“You Weed you! You, you, you ... buttercup! How dare you to an Orchid!”
“I shouldn’t object to sharing the same water with him, dear.... Ordinary as he is! If only he wouldn’t smell....”
“She’s nothing but a piece of common grass and so I tell her!”
When upon the tense pent atmosphere surged a breath of cooler air, and through the street-door slipped the Duchess of Varna.
Overturning a jar of great heavy-headed Gladioli with a crash, she sailed, with a purposeful step, towards the till.
Garbed in black and sleepy citrons, she seemed, indeed, to be equipped for a long, long Voyage, and was clutching, in her arms, a pet Poodle dog, and a levant-covered case, in which, doubtless, reposed her jewels.

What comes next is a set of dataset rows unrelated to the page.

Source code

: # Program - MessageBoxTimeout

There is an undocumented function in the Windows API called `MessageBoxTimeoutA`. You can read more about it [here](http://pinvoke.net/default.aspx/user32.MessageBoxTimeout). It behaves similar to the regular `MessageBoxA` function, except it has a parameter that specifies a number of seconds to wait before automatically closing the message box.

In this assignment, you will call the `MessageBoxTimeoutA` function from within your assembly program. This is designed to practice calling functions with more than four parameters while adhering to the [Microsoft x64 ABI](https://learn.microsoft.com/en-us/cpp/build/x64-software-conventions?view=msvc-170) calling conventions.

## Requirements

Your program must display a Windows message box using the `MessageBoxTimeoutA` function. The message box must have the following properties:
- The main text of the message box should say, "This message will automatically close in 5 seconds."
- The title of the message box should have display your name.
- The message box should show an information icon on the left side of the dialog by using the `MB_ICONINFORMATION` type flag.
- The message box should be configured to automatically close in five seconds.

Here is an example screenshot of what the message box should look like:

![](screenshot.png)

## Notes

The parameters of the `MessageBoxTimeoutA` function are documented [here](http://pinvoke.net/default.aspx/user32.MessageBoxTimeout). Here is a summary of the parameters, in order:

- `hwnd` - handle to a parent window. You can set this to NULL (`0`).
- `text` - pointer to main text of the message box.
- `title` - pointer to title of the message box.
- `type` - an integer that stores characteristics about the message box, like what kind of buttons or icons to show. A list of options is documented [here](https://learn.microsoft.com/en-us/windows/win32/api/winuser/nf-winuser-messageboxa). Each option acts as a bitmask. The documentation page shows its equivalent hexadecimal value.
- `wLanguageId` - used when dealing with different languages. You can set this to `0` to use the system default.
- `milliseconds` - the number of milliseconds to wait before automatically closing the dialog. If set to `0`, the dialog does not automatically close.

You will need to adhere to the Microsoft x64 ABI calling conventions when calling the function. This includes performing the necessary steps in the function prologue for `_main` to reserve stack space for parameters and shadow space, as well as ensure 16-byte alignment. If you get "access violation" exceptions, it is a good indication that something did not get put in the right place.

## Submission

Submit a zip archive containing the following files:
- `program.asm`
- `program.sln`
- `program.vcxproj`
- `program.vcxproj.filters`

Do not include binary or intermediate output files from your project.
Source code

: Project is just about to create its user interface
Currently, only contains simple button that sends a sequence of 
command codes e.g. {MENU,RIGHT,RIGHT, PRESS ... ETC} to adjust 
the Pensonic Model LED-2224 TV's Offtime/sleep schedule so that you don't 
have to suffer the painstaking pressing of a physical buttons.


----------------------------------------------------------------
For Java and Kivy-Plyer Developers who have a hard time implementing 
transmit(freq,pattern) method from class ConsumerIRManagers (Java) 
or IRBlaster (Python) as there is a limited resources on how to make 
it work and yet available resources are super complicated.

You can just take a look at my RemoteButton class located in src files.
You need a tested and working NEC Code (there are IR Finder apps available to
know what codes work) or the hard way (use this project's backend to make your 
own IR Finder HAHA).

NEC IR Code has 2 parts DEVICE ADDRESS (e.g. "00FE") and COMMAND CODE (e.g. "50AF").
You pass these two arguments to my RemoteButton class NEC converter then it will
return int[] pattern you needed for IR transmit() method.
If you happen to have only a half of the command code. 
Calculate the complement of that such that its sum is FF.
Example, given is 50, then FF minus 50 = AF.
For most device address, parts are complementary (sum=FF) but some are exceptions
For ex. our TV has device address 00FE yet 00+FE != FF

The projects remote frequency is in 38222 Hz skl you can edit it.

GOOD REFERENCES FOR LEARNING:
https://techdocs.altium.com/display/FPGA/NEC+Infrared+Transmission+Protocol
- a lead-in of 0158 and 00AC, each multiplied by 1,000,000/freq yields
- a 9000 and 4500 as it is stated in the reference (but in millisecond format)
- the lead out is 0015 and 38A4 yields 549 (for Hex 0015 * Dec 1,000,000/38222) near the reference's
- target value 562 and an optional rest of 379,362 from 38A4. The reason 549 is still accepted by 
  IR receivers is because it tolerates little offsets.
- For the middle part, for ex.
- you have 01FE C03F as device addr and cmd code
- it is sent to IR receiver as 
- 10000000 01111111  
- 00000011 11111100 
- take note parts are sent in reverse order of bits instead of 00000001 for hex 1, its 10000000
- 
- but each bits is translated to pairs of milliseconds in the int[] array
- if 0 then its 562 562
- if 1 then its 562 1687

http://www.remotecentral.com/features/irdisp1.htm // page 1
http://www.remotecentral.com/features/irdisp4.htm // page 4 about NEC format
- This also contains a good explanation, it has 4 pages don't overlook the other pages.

Since her rupture with Madame Wetme (both the King and Queen had refused to receive her), the money ennuis of the Duchess had become increasingly acute. Tormented by tradespeople, dunned and bullied by creditors, menaced, mortified, insulted—an offer to “star” in the rôle of A Society Thief for the cinematograph had particularly shocked her—the inevitable hour to quit the Court so long foreseen had come. And now with her departure definitely determined upon, the Duchess experienced an insouciance of heart unknown to her assuredly for many a year. Replenishing her reticule with quite a welcome sheaf of the elegant little banknotes of Pisuerga, one thing only remained to do, and taking pen and paper, she addressed to the Editor of the Intelligence the supreme announcement:—“The Duchess of Varna has left for Dateland.”

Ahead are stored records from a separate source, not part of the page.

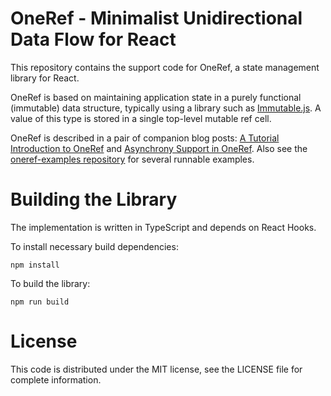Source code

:# OneRef - Minimalist Unidirectional Data Flow for React

This repository contains the support code for OneRef, a
state management library for React.

OneRef is based on maintaining application state in a purely functional
(immutable) data structure, typically using a library such as [Immutable.js](https://facebook.github.io/immutable-js/). A value of this type is stored in a single top-level mutable ref cell.

OneRef is described in a pair of companion blog posts: [A Tutorial Introduction to OneRef](https://antsrants.dev/oneref-intro/) and [Asynchrony Support in OneRef](https://antsrants.dev/oneref-async/).
Also see the [oneref-examples repository](https://github.com/antonycourtney/oneref-examples) for several runnable examples.

# Building the Library

The implementation is written in TypeScript and depends on React Hooks.

To install necessary build dependencies:

    npm install

To build the library:

    npm run build

# License

This code is distributed under the MIT license, see the LICENSE file for complete information.
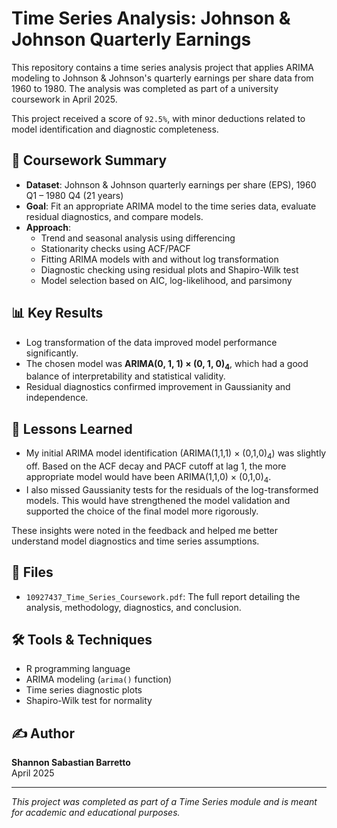 # Time Series Analysis: Johnson & Johnson Quarterly Earnings

This repository contains a time series analysis project that applies ARIMA modeling to Johnson & Johnson's quarterly earnings per share data from 1960 to 1980. The analysis was completed as part of a university coursework in April 2025. 

This project received a score of `92.5%`, with minor deductions related to model identification and diagnostic completeness.

## 📄 Coursework Summary

- **Dataset**: Johnson & Johnson quarterly earnings per share (EPS), 1960 Q1 – 1980 Q4 (21 years)
- **Goal**: Fit an appropriate ARIMA model to the time series data, evaluate residual diagnostics, and compare models.
- **Approach**:
  - Trend and seasonal analysis using differencing
  - Stationarity checks using ACF/PACF
  - Fitting ARIMA models with and without log transformation
  - Diagnostic checking using residual plots and Shapiro-Wilk test
  - Model selection based on AIC, log-likelihood, and parsimony

## 📊 Key Results

- Log transformation of the data improved model performance significantly.
- The chosen model was **ARIMA(0, 1, 1) × (0, 1, 0)<sub>4</sub>**, which had a good balance of interpretability and statistical validity.
- Residual diagnostics confirmed improvement in Gaussianity and independence.

## 🧠 Lessons Learned

- My initial ARIMA model identification (ARIMA(1,1,1) × (0,1,0)<sub>4</sub>) was slightly off. Based on the ACF decay and PACF cutoff at lag 1, the more appropriate model would have been ARIMA(1,1,0) × (0,1,0)<sub>4</sub>.
- I also missed Gaussianity tests for the residuals of the log-transformed models. This would have strengthened the model validation and supported the choice of the final model more rigorously.

These insights were noted in the feedback and helped me better understand model diagnostics and time series assumptions.

## 📁 Files

- `10927437_Time_Series_Coursework.pdf`: The full report detailing the analysis, methodology, diagnostics, and conclusion.

## 🛠 Tools & Techniques

- R programming language
- ARIMA modeling (`arima()` function)
- Time series diagnostic plots
- Shapiro-Wilk test for normality

## ✍️ Author

**Shannon Sabastian Barretto**  
April 2025

---

*This project was completed as part of a Time Series module and is meant for academic and educational purposes.*
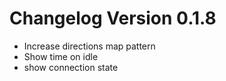 # Changelog Version 0.1.8

* Increase directions map pattern
* Show time on idle
* show connection state
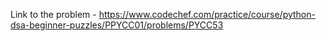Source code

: Link to the problem - https://www.codechef.com/practice/course/python-dsa-beginner-puzzles/PPYCC01/problems/PYCC53
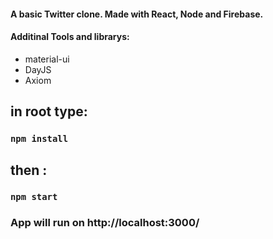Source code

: #### A basic Twitter clone. Made with React, Node and Firebase.

#### Additinal Tools and librarys:
<ul>
  <li>material-ui</li>
  <li>DayJS</li>
  <li>Axiom</li>
</ul>

## in root type:
### `npm install`
## then :
### `npm start` 
### App will run on http://localhost:3000/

Eight light words! But enough to set tout Kairoulla in a rustle.
“I only so regret I didn’t go sooner,” she murmured to herself aloud, breaking herself a rose to match her gown from an arrangement in the window.

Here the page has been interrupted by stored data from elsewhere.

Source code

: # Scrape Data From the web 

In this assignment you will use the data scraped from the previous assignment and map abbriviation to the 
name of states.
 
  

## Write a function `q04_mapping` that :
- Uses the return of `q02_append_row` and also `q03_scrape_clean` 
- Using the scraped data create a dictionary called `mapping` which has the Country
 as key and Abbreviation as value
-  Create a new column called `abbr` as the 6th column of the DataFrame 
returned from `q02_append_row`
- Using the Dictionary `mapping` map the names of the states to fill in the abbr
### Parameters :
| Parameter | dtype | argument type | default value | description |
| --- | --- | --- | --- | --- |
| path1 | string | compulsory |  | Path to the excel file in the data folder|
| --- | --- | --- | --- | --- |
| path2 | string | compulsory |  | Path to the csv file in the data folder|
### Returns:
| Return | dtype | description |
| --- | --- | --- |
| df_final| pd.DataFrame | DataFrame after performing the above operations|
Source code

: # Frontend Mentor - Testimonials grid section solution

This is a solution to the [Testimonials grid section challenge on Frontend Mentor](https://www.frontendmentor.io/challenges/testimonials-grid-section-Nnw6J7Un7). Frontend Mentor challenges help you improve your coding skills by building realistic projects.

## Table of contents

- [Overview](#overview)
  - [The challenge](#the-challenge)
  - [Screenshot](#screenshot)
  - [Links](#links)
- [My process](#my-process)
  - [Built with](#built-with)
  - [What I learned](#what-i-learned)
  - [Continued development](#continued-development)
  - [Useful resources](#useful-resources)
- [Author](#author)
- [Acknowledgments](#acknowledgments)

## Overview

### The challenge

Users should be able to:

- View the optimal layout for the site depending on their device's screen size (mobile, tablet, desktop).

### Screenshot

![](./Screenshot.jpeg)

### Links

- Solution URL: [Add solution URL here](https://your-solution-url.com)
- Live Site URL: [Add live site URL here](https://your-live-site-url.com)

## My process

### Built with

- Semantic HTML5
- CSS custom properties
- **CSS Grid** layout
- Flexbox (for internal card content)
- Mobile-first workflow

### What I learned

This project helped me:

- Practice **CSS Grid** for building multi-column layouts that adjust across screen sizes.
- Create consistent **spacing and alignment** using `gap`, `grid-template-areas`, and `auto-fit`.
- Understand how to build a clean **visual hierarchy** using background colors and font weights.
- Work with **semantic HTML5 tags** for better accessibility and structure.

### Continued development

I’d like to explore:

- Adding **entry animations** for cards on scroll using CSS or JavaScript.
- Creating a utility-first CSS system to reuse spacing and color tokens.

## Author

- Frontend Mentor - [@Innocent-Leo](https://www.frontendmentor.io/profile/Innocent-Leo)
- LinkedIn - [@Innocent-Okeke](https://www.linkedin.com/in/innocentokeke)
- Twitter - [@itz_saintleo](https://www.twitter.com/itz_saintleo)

Many of the flowers had been newly christened, “Elsie,” “Audrey,” “London-Madonnas” (black Arums these), while the Roses from the “Land of Punt” had been renamed “Mrs Lloyd George”—and priced accordingly. A basket of Odontoglossums eked out with Gypsophila seemed to anticipate the end, when supplies from Punt must necessarily cease. However, bright boys, like Bachir, seldom lacked patrons, and the duchess recalled glimpsing him one evening from her private sitting-room at the Ritz Hotel, seated on a garden bench in the Regina Gardens beside the Prime Minister himself; both, to all seeming, on the most cordial terms, and to have reached a perfect understanding as regards the Eastern Question. Ah, the Eastern Question! It was said that, in the Land of Dates, one might study it well. In Djezira, the chief town, beneath the great golden sun, people, they said, might grow wise. In the simoon that scatters the silver sand, in the words of the nomads, in the fairy mornings beneath the palms, society with its foolish cliché ... the duchess smiled.